Ad oltre settant’anni dal loro primo utilizzo, i farmaci cortisonici rappresentano ancora oggi uno dei trattamenti più efficaci nelle malattie di carattere infiammatorio. Un focus sul tema, tra vecchie certezze e nuovi campi di applicazione, è stato discusso in occasione del World Congress on Inflammation, in corso a Roma dallo scorso 5 giugno fino a domani, 8 giugno

I farmaci cortisonici (corticosteroidi), a settant’anni dal loro primo utilizzo, si confermano ancora uno dei trattamenti più utilizzati ed efficaci nelle malattie di carattere infiammatorio. Se ne sta parlando in occasione del World Congress on Inflammation, giunto alla sua 15esima edizione e in corso a Roma in questi giorni (5-8 giugno 2022). In particolare Carlo Riccardi, già presidente della Società italiana di farmacologia (Sif) e professore di Farmacologia all’Università di Perugia, nella giornata di chiusura dei lavori, il prossimo 8 giugno, terrà un intervento dal titolo “Glucorticoidi e infiammazione”.

L’importanza dei cortisonici

«Questi farmaci sono dei potenti antinfiammatori e immussoppressivi, in quanto hanno la capacità di inibire quei processi cellulari che portano alla sintesi di sostanze pro-infiammatorie e immunostimolanti e, allo stesso tempo, favorire la sintesi di sostanze antinfiammatorie. Il risultato finale è l’inibizione di tutti quegli eventi che nell’infiammazione e nelle risposte immunitarie generalizzate sono responsabili della malattia» dichiara Ricciardi.

Si ricorre ai cortisonici nel trattamento di numerose patologie croniche, come il morbo di Chron e la colite ulcerosa o di malattie reumatiche, come l’artrite reumatoide, il lupus eritomatoso sistemico e l’epatite autoimmune, anche se il loro utilizzo prolungato può portare a gravi effetti collaterali.

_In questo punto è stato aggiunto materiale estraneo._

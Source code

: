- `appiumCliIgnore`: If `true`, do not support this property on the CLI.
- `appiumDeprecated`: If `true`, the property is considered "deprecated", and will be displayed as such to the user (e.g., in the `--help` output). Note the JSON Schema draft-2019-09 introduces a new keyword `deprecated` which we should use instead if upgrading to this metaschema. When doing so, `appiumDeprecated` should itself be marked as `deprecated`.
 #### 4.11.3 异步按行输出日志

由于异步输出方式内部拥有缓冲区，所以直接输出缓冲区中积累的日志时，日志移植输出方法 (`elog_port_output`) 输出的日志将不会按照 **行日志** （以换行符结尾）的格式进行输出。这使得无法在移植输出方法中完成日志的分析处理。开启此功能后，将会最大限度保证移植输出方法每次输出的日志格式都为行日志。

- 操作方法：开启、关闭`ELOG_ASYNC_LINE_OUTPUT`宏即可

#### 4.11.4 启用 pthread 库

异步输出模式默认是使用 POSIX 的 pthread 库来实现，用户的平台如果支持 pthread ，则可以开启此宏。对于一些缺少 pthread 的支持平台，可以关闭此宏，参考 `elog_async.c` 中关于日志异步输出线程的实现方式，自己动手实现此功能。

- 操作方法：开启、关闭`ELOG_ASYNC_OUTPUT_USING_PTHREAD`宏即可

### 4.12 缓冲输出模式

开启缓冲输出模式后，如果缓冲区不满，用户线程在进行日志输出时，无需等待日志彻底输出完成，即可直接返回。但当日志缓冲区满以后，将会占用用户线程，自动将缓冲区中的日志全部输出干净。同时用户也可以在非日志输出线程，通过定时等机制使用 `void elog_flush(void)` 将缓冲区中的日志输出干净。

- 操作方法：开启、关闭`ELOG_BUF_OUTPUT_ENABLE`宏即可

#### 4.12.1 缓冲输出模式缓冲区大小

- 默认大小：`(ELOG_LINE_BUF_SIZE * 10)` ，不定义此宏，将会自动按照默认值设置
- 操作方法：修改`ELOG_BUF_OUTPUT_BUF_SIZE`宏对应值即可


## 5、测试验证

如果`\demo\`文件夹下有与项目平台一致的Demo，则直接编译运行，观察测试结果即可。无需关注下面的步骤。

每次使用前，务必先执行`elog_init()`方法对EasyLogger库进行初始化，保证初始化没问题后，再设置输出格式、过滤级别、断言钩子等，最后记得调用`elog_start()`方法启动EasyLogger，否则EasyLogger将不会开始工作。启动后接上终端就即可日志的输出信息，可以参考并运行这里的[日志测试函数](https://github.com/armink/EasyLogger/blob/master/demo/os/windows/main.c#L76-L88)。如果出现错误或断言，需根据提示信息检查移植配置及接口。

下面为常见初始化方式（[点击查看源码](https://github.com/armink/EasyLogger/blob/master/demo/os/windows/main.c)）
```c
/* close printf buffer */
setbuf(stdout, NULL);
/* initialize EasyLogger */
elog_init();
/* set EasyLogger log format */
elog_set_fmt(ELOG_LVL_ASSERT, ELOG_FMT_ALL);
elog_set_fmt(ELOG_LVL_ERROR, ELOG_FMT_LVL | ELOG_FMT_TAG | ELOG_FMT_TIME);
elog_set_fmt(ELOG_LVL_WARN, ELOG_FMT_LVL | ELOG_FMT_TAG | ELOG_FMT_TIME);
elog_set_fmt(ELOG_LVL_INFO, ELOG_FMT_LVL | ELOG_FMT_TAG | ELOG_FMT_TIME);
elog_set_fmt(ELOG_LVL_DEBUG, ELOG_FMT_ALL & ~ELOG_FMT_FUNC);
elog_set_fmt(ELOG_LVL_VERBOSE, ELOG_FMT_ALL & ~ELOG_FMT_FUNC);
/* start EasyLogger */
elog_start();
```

Sono stati, inoltre, utilizzati con successo nelle forme gravi di infezione da Sars-Cov-2, tanto che «l’Agenzia italiana del farmaco (Aifa) ne ha raccomandato l’uso in pazienti gravi che richiedono l’ossigenoterapia, in presenza o meno di ventilazione meccanica» sottolinea Ricciardi.

I nuovi campi di applicazione

Tra i più recenti studi sui corticosteroidi appare di grande interesse della comunità scientifica la loro azione nella regolazione della morte cellulare, l’apoptosi cellulare, fenomeno associato a malattie neoplastiche e Alzheimer.

«I corticosteroidi sono in grado di modulare la morte cellulare, ovvero di indurre o proteggere da essa. Questo effetto per lunghi anni non è stato sufficientemente studiato, mentre invece rappresenta uno dei loro meccanismi principali e riguarda i più diversi tipi di cellule e tessuti (linfociti T e B, granulociti e altre cellule del sistema infiammatorio e immunitario), tra cui anche le cellule neuronali. In questo caso, infatti, alcuni degli effetti dei corticosteroidi sulla memoria e sui processi cognitivi sono attribuibili, almeno in parte, alla loro capacità di regolare la morte cellulare e la neurogenesi».

Da qui l’ipotesi di un loro impiego anche in patologie degenerative come l’Alzheimer, caratterizzato da una componente infiammatoria, così come nel trattamento di diversi tumori come leucemie, linfomi e mielomi. Anche se occorre ricordare i gravi effetti collaterali determinati dal loro effetto prolungato, così come la variabilità e l’imprevedibilità della risposta terapeutica.